● **Requirement**
Return all the lines below, exactly as they read.

● **Supplied records**

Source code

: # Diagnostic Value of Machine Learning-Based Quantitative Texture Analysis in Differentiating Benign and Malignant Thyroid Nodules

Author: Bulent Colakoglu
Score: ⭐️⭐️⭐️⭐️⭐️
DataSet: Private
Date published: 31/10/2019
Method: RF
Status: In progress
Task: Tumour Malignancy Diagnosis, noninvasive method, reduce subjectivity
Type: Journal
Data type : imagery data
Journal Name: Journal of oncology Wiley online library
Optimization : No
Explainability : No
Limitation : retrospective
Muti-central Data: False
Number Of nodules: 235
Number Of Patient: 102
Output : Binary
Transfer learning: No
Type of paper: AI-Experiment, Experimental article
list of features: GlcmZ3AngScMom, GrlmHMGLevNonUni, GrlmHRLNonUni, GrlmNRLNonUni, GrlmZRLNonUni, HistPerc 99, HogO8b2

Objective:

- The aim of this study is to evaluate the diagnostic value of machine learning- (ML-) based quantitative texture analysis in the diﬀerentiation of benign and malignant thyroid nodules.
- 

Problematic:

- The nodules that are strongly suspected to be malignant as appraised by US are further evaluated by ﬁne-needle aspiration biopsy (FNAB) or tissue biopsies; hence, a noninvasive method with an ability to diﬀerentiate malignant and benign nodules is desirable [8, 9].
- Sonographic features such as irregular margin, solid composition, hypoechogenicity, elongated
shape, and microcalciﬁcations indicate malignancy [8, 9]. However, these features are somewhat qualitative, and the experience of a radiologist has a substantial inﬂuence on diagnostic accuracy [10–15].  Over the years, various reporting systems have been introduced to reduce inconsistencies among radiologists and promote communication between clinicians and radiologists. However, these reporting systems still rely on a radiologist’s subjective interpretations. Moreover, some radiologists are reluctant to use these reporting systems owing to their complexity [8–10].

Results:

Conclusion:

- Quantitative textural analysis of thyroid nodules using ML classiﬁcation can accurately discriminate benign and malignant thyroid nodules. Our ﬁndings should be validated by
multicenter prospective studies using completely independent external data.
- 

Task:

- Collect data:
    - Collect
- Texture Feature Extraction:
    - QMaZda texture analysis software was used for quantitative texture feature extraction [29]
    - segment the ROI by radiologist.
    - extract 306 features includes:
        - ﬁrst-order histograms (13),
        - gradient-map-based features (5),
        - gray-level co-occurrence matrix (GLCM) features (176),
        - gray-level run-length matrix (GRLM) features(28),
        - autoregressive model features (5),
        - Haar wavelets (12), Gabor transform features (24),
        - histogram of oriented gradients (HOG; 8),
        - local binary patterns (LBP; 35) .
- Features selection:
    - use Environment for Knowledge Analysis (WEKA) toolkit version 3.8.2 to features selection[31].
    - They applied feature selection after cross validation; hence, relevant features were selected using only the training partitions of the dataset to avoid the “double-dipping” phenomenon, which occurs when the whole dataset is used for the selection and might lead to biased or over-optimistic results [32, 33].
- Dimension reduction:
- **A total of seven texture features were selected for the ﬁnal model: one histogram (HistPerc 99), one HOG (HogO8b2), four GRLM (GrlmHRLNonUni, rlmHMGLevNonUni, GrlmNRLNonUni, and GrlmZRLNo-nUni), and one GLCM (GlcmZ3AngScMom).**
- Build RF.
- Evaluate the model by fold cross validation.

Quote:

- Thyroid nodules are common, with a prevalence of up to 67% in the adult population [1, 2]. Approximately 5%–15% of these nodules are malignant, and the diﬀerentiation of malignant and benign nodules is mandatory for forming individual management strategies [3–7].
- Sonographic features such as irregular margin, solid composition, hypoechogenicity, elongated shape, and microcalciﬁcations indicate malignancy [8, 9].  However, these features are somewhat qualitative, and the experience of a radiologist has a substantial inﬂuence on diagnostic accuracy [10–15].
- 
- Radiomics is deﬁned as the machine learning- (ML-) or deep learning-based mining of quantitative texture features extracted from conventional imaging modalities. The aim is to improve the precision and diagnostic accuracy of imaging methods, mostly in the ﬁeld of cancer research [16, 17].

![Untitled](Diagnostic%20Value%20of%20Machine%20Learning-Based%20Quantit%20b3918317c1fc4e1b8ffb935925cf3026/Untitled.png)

● **Exercise response**
Source code

: # Diagnostic Value of Machine Learning-Based Quantitative Texture Analysis in Differentiating Benign and Malignant Thyroid Nodules

Author: Bulent Colakoglu
Score: ⭐️⭐️⭐️⭐️⭐️
DataSet: Private
Date published: 31/10/2019
Method: RF
Status: In progress
Task: Tumour Malignancy Diagnosis, noninvasive method, reduce subjectivity
Type: Journal
Data type : imagery data
Journal Name: Journal of oncology Wiley online library
Optimization : No
Explainability : No
Limitation : retrospective
Muti-central Data: False
Number Of nodules: 235
Number Of Patient: 102
Output : Binary
Transfer learning: No
Type of paper: AI-Experiment, Experimental article
list of features: GlcmZ3AngScMom, GrlmHMGLevNonUni, GrlmHRLNonUni, GrlmNRLNonUni, GrlmZRLNonUni, HistPerc 99, HogO8b2

Objective:

- The aim of this study is to evaluate the diagnostic value of machine learning- (ML-) based quantitative texture analysis in the diﬀerentiation of benign and malignant thyroid nodules.
- 

Problematic:

- The nodules that are strongly suspected to be malignant as appraised by US are further evaluated by ﬁne-needle aspiration biopsy (FNAB) or tissue biopsies; hence, a noninvasive method with an ability to diﬀerentiate malignant and benign nodules is desirable [8, 9].
- Sonographic features such as irregular margin, solid composition, hypoechogenicity, elongated
shape, and microcalciﬁcations indicate malignancy [8, 9]. However, these features are somewhat qualitative, and the experience of a radiologist has a substantial inﬂuence on diagnostic accuracy [10–15].  Over the years, various reporting systems have been introduced to reduce inconsistencies among radiologists and promote communication between clinicians and radiologists. However, these reporting systems still rely on a radiologist’s subjective interpretations. Moreover, some radiologists are reluctant to use these reporting systems owing to their complexity [8–10].

Results:

Conclusion:

- Quantitative textural analysis of thyroid nodules using ML classiﬁcation can accurately discriminate benign and malignant thyroid nodules. Our ﬁndings should be validated by
multicenter prospective studies using completely independent external data.
- 

Task:

- Collect data:
    - Collect
- Texture Feature Extraction:
    - QMaZda texture analysis software was used for quantitative texture feature extraction [29]
    - segment the ROI by radiologist.
    - extract 306 features includes:
        - ﬁrst-order histograms (13),
        - gradient-map-based features (5),
        - gray-level co-occurrence matrix (GLCM) features (176),
        - gray-level run-length matrix (GRLM) features(28),
        - autoregressive model features (5),
        - Haar wavelets (12), Gabor transform features (24),
        - histogram of oriented gradients (HOG; 8),
        - local binary patterns (LBP; 35) .
- Features selection:
    - use Environment for Knowledge Analysis (WEKA) toolkit version 3.8.2 to features selection[31].
    - They applied feature selection after cross validation; hence, relevant features were selected using only the training partitions of the dataset to avoid the “double-dipping” phenomenon, which occurs when the whole dataset is used for the selection and might lead to biased or over-optimistic results [32, 33].
- Dimension reduction:
- **A total of seven texture features were selected for the ﬁnal model: one histogram (HistPerc 99), one HOG (HogO8b2), four GRLM (GrlmHRLNonUni, rlmHMGLevNonUni, GrlmNRLNonUni, and GrlmZRLNo-nUni), and one GLCM (GlcmZ3AngScMom).**
- Build RF.
- Evaluate the model by fold cross validation.

Quote:

- Thyroid nodules are common, with a prevalence of up to 67% in the adult population [1, 2]. Approximately 5%–15% of these nodules are malignant, and the diﬀerentiation of malignant and benign nodules is mandatory for forming individual management strategies [3–7].
- Sonographic features such as irregular margin, solid composition, hypoechogenicity, elongated shape, and microcalciﬁcations indicate malignancy [8, 9].  However, these features are somewhat qualitative, and the experience of a radiologist has a substantial inﬂuence on diagnostic accuracy [10–15].
- 
- Radiomics is deﬁned as the machine learning- (ML-) or deep learning-based mining of quantitative texture features extracted from conventional imaging modalities. The aim is to improve the precision and diagnostic accuracy of imaging methods, mostly in the ﬁeld of cancer research [16, 17].

![Untitled](Diagnostic%20Value%20of%20Machine%20Learning-Based%20Quantit%20b3918317c1fc4e1b8ffb935925cf3026/Untitled.png)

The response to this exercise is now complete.